From grant to redemption: who holds the key

grantPermissions returns a signed permission context. The session key named in signer later redeems it through ERC-7710's redeemDelegations to execute the bounded transfer — with no further user popup, because the user already consented to the envelope. The caps you set (period amount, duration, expiry) are enforced on-chain by the smart account's caveat enforcers, not by your backend's good behavior.

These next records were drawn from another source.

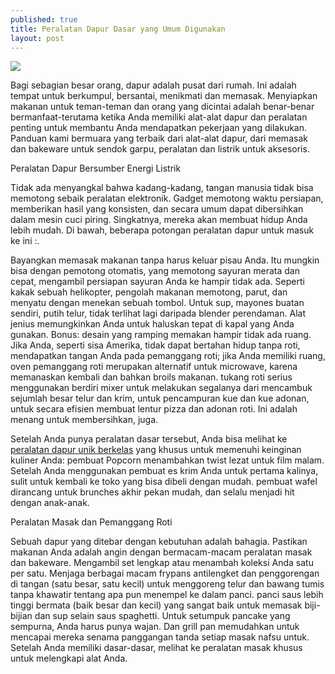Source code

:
 ```yaml
---
published: true
title: Peralatan Dapur Dasar yang Umum Digunakan
layout: post
---
```

<img src="http://img.valiet.org/2015/08/19/kitchen-tools-and-equipment-s-f16725527681b439.jpg">

Bagi sebagian besar orang, dapur adalah pusat dari rumah. Ini adalah tempat untuk berkumpul, bersantai, menikmati dan memasak. Menyiapkan makanan untuk teman-teman dan orang yang dicintai adalah benar-benar bermanfaat-terutama ketika Anda memiliki alat-alat dapur dan peralatan penting untuk membantu Anda mendapatkan pekerjaan yang dilakukan. Panduan kami bermuara yang terbaik dari alat-alat dapur, dari memasak dan bakeware untuk sendok garpu, peralatan dan listrik untuk aksesoris.

Peralatan Dapur Bersumber Energi Listrik

Tidak ada menyangkal bahwa kadang-kadang, tangan manusia tidak bisa memotong sebaik peralatan elektronik. Gadget memotong waktu persiapan, memberikan hasil yang konsisten, dan secara umum dapat dibersihkan dalam mesin cuci piring. Singkatnya, mereka akan membuat hidup Anda lebih mudah. Di bawah, beberapa potongan peralatan dapur untuk masuk ke ini :.

Bayangkan memasak makanan tanpa harus keluar pisau Anda. Itu mungkin bisa dengan pemotong otomatis, yang memotong sayuran merata dan cepat, mengambil persiapan sayuran Anda ke hampir tidak ada. Seperti kakak sebuah helikopter, pengolah makanan memotong, parut, dan menyatu dengan menekan sebuah tombol. Untuk sup, mayones buatan sendiri, putih telur, tidak terlihat lagi daripada blender perendaman. Alat jenius memungkinkan Anda untuk haluskan tepat di kapal yang Anda gunakan. Bonus: desain yang ramping memakan hampir tidak ada ruang. Jika Anda, seperti sisa Amerika, tidak dapat bertahan hidup tanpa roti, mendapatkan tangan Anda pada pemanggang roti; jika Anda memiliki ruang, oven pemanggang roti merupakan alternatif untuk microwave, karena memanaskan kembali dan bahkan broils makanan. tukang roti serius menggunakan berdiri mixer untuk melakukan segalanya dari mencambuk sejumlah besar telur dan krim, untuk pencampuran kue dan kue adonan, untuk secara efisien membuat lentur pizza dan adonan roti. Ini adalah menang untuk membersihkan, juga.

Setelah Anda punya peralatan dasar tersebut, Anda bisa melihat ke <a href="https://www.ruparupa.com/dapur-minimalis/peralatan-dapur.html">peralatan dapur unik berkelas</a> yang khusus untuk memenuhi keinginan kuliner Anda: pembuat Popcorn menambahkan twist lezat untuk film malam. Setelah Anda menggunakan pembuat es krim Anda untuk pertama kalinya, sulit untuk kembali ke toko yang bisa dibeli dengan mudah. pembuat wafel dirancang untuk brunches akhir pekan mudah, dan selalu menjadi hit dengan anak-anak.

Peralatan Masak dan Pemanggang Roti

Sebuah dapur yang ditebar dengan kebutuhan adalah bahagia. Pastikan makanan Anda adalah angin dengan bermacam-macam peralatan masak dan bakeware. Mengambil set lengkap atau menambah koleksi Anda satu per satu.
Menjaga berbagai macam frypans antilengket dan penggorengan di tangan (satu besar, satu kecil) untuk menggoreng telur dan bawang tumis tanpa khawatir tentang apa pun menempel ke dalam panci. panci saus lebih tinggi bermata (baik besar dan kecil) yang sangat baik untuk memasak biji-bijian dan sup selain saus spaghetti. Untuk setumpuk pancake yang sempurna, Anda harus punya wajan. Dan grill pan memudahkan untuk mencapai mereka senama panggangan tanda setiap masak nafsu untuk. Setelah Anda memiliki dasar-dasar, melihat ke peralatan masak khusus untuk melengkapi alat Anda.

One dependency is easy to miss: the granting account has to be a smart account. ERC-7715 is the request layer; it sits on top of an account that can delegate. On an EOA, that capability arrives via EIP-7702 delegation. So 7702 and 7715 are not competitors — 7702 makes the EOA programmable, and 7715 is how a dApp asks that programmable account for a scoped permission.

Testing the permission grant with @avalix/chroma

The grant is a real MetaMask popup with a human-readable screen, and that screen is where things quietly go wrong: a justification that doesn't match the actual cap, an expiry your UI computed in milliseconds instead of seconds, a token address pointing at testnet. A mocked provider won't catch any of it. Driving the real extension does. With @avalix/chroma, the grant flow tests like any other wallet interaction:

import { createWalletTest, expect } from '@avalix/chroma'

const test = createWalletTest({
  wallets: [{ type: 'metamask' }],
})

test.describe('ERC-7715 subscription grant', () => {
  test.beforeEach(async ({ wallets }) => {
    await wallets.metamask.importSeedPhrase({
      seedPhrase: 'test test test test test test test test test test test junk',
    })
  })

  test('user approves a scoped daily allowance', async ({ page, wallets }) => {
    const metamask = wallets.metamask
    await page.goto('http://localhost:3000')

    await page.click('button:has-text("Connect Wallet")')
    await metamask.authorize()

    // dApp calls wallet_grantPermissions — MetaMask shows the permission screen
    await page.click('button:has-text("Enable subscription")')
    await metamask.confirm()

    await expect(page.locator('[data-testid="sub-active"]')).toBeVisible()
  })

  test('user declines the permission', async ({ page, wallets }) => {
    const metamask = wallets.metamask
    await page.goto('http://localhost:3000')
    await page.click('button:has-text("Connect Wallet")')
    await metamask.authorize()
    await page.click('button:has-text("Enable subscription")')
    await metamask.reject()

    await expect(page.locator('[data-testid="sub-declined"]')).toBeVisible()
  })
})

importSeedPhrase and authorize get a real wallet connected; confirm approves the permission screen, and reject covers the path your UI must handle when a user refuses. Both deserve a test — a grant flow that assumes approval is a grant flow that strands the user who says no.

If you currently lean on unlimited approve() or ask users to sign every recurring action, ERC-7715 gives you a bounded alternative worth adopting. Treat the permission screen as a first-class UX surface: get the cap, period, and justification right, and put the grant and the decline path under an end-to-end test before either reaches a user.